In der Filiale in der Stadt Wasserburg habe dieser Betrug teilweise funktioniert, wenngleich die Bankmitarbeiterin ihm gesagt habe, dass ohne Voranmeldung nur maximal 5.000 Euro ausbezahlt werden dürften. So habe er die 5.000 Euro akzeptiert und die Bank wieder verlassen.
Daraufhin seien die drei Komplizen zu einer anderen Filiale der Bank im Altlandkreis Wasserburg gefahren und hätten das gleiche noch einmal versucht. Leider hatte die Bankangestellte der ersten Filiale zwischenzeitlich die Polizei informiert, die sofort aufgetaucht sei und den Mann verhaftet habe. Anschließend sei er in Untersuchungshaft gekommen.
So weit die Vorgeschichte. Im Prozess, der nunmehr vor dem Amtsgericht Rosenheim stattfand, gab es dazu zahlreiche Fragen. Der Besitzer des betroffenen Kontos ist Deutscher, das war der Bank bekannt. Der Angeklagte gab sich mit Hilfe eines gefälschten Passes des Kontobesitzers als Belgier aus und spricht seinerseits kein einziges Wort Deutsch.
Die beiden kongolesischen Komplizen konnten nie ermittelt werden. Die Polizei, die in Frankreich und Belgien Rechtshilfeersuchen gestellt hatte, um die Eigentümer der jeweiligen Mobilfunknummern ermitteln zu können, habe auf entsprechende Anfragen nie eine Antwort erhalten.
Ob die beiden kongolesischen Komplizen existieren oder ob sie eine Erfindung des Angeklagten waren, wurde vor Gericht nicht erörtert.
Kurz vor Beginn des Prozesses wurde der Angeklagte von zwei Polizisten vorgeführt. Er trug Fußfesseln und Handschellen, das ist die Regel, um die Fluchtgefahr zu bannen.
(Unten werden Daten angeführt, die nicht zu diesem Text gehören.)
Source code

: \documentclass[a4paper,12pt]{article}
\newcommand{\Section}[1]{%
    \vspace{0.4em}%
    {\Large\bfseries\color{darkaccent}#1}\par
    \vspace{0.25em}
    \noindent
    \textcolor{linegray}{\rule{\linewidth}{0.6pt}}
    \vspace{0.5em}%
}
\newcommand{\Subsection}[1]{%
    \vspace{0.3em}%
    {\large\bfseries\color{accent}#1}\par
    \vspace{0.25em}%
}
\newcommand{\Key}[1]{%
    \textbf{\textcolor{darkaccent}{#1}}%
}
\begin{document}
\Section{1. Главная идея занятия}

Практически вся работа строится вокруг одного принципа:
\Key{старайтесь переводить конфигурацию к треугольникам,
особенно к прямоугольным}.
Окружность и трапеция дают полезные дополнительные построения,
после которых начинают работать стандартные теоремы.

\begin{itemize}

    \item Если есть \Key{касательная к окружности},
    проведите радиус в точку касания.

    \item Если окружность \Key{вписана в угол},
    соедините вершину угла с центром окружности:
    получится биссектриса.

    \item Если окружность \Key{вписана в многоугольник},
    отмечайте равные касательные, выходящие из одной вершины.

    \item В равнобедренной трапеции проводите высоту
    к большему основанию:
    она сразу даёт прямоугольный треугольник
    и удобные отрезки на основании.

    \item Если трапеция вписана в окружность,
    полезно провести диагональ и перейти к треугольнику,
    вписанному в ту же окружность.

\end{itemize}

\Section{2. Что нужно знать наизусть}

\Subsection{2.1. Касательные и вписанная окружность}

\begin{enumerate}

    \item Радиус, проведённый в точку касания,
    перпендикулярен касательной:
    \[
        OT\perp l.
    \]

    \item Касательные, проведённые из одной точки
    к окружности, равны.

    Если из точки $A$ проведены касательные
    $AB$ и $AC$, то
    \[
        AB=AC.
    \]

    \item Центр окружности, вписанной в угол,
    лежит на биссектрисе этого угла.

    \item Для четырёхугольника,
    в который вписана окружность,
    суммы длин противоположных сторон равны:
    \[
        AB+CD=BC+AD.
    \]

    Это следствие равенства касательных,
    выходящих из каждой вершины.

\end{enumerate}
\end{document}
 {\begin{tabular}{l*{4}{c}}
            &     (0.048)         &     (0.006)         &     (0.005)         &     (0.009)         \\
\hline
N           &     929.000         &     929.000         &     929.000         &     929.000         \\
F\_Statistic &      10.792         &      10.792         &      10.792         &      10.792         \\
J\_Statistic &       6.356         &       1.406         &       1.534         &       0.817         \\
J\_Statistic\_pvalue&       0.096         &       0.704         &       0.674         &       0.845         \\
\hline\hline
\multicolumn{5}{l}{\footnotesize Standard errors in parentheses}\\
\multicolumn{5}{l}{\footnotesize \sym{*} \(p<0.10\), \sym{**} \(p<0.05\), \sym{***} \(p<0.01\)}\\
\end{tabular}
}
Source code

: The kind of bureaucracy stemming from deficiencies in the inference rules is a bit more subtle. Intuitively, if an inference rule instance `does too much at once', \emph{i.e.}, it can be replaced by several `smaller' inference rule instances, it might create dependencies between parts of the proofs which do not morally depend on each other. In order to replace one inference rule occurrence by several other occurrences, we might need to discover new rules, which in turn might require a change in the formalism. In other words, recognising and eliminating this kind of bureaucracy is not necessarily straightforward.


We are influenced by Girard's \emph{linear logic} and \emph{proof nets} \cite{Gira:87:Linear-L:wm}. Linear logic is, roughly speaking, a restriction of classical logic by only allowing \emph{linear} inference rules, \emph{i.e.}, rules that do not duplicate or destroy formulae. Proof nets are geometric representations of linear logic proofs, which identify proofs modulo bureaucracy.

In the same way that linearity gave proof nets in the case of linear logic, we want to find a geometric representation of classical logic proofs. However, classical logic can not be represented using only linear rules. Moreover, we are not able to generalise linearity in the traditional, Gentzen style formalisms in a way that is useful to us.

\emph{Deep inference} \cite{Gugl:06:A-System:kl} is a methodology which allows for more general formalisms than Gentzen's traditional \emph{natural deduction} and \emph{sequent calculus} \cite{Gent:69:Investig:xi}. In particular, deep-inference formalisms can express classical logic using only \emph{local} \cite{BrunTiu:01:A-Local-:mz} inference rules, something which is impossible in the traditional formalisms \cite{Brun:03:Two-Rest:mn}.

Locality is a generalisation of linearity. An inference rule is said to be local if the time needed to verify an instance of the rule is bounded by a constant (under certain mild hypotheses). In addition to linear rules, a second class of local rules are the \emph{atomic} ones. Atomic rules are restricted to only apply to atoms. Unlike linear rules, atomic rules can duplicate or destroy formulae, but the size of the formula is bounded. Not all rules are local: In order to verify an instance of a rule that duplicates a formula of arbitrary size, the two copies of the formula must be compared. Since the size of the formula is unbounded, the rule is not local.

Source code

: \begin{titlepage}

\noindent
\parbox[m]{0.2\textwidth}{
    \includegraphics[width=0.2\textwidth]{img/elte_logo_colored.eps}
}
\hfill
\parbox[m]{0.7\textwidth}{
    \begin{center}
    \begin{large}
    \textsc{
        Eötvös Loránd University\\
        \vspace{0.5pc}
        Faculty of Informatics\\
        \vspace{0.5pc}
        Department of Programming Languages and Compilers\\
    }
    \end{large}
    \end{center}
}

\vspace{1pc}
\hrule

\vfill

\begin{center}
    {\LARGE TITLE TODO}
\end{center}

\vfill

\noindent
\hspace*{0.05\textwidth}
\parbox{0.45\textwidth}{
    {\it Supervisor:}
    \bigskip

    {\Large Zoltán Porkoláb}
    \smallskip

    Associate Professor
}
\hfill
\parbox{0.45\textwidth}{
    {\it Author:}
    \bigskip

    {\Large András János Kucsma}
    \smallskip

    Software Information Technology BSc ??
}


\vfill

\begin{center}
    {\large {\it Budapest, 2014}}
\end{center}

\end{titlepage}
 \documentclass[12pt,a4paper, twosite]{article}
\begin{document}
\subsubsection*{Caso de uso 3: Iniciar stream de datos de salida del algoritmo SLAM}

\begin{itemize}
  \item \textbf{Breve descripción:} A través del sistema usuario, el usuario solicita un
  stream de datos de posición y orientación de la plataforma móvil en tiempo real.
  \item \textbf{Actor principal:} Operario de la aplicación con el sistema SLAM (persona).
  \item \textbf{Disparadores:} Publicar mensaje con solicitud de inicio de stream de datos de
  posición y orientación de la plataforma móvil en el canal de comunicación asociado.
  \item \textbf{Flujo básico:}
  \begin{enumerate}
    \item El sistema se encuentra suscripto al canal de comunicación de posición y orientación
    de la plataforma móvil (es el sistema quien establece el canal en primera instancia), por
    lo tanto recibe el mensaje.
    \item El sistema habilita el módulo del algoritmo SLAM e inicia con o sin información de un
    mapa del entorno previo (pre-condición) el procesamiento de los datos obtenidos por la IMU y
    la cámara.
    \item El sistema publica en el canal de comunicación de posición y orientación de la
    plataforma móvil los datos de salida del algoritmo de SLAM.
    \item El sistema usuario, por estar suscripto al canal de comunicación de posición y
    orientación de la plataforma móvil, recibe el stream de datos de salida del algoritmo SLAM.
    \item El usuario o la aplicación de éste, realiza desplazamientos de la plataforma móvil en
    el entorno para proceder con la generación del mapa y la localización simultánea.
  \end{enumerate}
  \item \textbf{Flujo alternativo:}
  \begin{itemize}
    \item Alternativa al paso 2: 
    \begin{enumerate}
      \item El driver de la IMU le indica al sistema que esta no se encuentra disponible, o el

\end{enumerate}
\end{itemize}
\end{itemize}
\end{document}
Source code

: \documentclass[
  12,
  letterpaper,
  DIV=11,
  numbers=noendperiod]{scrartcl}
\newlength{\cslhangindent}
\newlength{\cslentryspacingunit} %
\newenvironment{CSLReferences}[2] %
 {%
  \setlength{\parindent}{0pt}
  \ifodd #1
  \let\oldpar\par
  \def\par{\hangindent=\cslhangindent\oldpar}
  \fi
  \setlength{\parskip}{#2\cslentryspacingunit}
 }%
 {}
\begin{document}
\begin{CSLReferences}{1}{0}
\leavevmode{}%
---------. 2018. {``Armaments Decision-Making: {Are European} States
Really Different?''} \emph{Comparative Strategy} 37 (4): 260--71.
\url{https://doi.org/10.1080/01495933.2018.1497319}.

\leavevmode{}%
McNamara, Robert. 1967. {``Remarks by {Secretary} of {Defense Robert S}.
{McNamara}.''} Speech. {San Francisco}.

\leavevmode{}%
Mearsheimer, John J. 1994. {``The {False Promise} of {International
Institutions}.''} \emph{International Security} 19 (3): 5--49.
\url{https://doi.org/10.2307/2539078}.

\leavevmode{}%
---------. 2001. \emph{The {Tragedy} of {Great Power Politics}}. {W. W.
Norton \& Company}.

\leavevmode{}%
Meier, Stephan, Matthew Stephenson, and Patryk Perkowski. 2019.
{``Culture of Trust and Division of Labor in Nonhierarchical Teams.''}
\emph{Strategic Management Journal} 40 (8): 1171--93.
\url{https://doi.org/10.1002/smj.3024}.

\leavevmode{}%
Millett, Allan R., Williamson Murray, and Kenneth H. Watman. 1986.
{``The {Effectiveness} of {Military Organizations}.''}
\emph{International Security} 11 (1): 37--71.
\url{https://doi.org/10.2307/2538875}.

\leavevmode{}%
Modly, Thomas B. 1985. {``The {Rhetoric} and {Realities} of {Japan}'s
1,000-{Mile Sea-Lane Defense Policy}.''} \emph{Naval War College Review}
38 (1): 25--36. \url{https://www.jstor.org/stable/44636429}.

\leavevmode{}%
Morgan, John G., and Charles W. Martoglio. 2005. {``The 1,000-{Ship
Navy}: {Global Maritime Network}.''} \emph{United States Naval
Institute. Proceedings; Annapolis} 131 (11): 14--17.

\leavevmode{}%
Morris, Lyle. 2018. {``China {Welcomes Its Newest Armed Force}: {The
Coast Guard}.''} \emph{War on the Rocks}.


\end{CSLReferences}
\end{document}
Er trug eine cremefarbene Cordhose, dazu ein weißes Hemd und Krawatte, das ist für Angeklagte aus der Untersuchungshaft wohl eher unüblich. Als man ihm seinen Platz zuwies, setzte er sich hin und fing an, mit seiner rechten Hand wie wild den sauberen Tisch zu putzen. Kurz nach ihm betrat eine Dame den Gerichtssaal, die, wie man schnell erkennen konnte, wohl die Dolmetscherin sein sollte.
Es stellte sich heraus, dass der Angeklagte tatsächlich kein Wort Deutsch sprach. Da sein Verteidiger kein Französisch konnte, war die Verständigung zwischen Angeklagtem und Verteidiger auch nicht so ganz einfach, zumal auch die Dolmetscherin nicht immer sofort mit der richtigen Übersetzung aufwarten konnte.
Richterin Isabella Hubert fragte beim Angeklagten nach, was dessen persönliche Rolle in dieser Betrugsbande gewesen sei, worauf er recht weitschweifig antwortete, dass er immer ein Opfer gewesen sei in seinem Leben. Er habe Ungerechtigkeiten durch seine Frau erlebt, sie habe ihn immer geschlagen und ihn dann bei der Polizei angezeigt, dass er gegen sie gewalttätig geworden sei. Er sei ein Experte für Asbest, habe bis 2013 eine Firma mit mehreren Mitarbeitern geleitet, er habe das Unternehmen seither allein geführt, seit Januar 2024 sei er insolvent. Er verachte Diebstahl und Betrug, sei von solchen Taten regelrecht angewidert. Auch in seiner Familie habe er wiederholt massive Ungerechtigkeiten erfahren, das alles laste schwer auf ihm und er habe sich Wohlwollen seitens des Gerichts hier in Deutschland erhofft.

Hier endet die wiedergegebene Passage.